- INSTRUCTIONS FOR THE TASK: Among the entries below, please repeat exactly and only the lines from the line containing "Source code" to the line containing "In this paper, we", both lines included.

[Saved entries]
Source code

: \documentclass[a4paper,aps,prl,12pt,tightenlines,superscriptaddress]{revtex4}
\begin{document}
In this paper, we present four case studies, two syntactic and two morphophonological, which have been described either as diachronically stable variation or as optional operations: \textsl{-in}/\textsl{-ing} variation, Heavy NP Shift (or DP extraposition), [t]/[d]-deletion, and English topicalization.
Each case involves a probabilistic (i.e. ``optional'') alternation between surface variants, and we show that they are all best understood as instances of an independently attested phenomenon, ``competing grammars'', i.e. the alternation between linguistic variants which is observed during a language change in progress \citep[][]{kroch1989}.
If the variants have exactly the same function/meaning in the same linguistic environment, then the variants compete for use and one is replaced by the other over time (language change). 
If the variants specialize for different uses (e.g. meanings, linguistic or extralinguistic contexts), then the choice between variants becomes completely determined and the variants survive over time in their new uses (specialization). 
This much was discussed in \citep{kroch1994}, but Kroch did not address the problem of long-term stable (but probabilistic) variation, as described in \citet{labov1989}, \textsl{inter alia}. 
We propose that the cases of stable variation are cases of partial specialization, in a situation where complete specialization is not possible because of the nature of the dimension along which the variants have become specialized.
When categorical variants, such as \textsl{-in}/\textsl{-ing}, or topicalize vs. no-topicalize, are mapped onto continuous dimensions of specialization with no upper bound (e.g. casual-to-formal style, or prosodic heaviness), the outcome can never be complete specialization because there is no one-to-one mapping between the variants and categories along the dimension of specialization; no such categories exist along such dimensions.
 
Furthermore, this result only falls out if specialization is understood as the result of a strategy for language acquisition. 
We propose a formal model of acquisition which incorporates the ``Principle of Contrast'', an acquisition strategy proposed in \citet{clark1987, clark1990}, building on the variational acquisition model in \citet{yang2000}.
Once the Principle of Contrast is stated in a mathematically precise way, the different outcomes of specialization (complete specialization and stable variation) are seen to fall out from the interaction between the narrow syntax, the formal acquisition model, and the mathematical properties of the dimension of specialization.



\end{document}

==

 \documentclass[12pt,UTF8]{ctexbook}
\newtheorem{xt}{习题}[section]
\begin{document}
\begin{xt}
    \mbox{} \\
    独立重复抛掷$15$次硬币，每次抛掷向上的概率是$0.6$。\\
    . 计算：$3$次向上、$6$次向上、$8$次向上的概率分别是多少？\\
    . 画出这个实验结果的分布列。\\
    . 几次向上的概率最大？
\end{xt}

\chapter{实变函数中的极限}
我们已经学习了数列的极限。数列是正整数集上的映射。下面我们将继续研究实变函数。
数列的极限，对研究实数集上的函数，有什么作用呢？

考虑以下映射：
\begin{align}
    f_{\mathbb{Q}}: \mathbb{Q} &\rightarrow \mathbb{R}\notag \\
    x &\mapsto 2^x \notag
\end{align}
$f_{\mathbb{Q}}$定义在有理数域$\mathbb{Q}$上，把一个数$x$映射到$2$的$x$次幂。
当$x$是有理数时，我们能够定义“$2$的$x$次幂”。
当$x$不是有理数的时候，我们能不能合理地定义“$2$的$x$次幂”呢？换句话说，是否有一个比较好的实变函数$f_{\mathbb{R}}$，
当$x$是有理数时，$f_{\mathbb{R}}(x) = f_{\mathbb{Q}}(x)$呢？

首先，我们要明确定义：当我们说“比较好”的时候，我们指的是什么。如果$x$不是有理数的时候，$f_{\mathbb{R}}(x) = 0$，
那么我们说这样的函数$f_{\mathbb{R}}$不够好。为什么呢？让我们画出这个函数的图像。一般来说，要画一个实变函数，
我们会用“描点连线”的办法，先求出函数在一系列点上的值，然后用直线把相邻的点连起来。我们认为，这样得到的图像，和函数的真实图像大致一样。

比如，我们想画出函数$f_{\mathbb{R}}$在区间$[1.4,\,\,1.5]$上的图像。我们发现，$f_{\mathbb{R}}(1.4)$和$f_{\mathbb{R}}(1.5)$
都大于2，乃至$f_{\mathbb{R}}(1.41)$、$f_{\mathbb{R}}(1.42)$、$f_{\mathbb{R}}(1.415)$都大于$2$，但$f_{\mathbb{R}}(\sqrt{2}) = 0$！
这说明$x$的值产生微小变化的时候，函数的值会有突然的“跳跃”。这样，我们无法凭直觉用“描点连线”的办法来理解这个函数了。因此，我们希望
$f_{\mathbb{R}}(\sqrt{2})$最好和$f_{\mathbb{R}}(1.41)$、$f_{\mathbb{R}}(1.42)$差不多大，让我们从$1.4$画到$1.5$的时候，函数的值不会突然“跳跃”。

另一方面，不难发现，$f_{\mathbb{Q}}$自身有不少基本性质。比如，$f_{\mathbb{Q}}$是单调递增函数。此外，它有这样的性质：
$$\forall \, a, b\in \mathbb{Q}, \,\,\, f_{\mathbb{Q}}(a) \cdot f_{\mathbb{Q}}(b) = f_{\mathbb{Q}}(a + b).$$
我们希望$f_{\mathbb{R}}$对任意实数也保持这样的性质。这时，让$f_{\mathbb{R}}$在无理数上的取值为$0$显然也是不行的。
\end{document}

- WRITTEN SOLUTION:
Source code

: \documentclass[a4paper,aps,prl,12pt,tightenlines,superscriptaddress]{revtex4}
\begin{document}
In this paper, we present four case studies, two syntactic and two morphophonological, which have been described either as diachronically stable variation or as optional operations: \textsl{-in}/\textsl{-ing} variation, Heavy NP Shift (or DP extraposition), [t]/[d]-deletion, and English topicalization.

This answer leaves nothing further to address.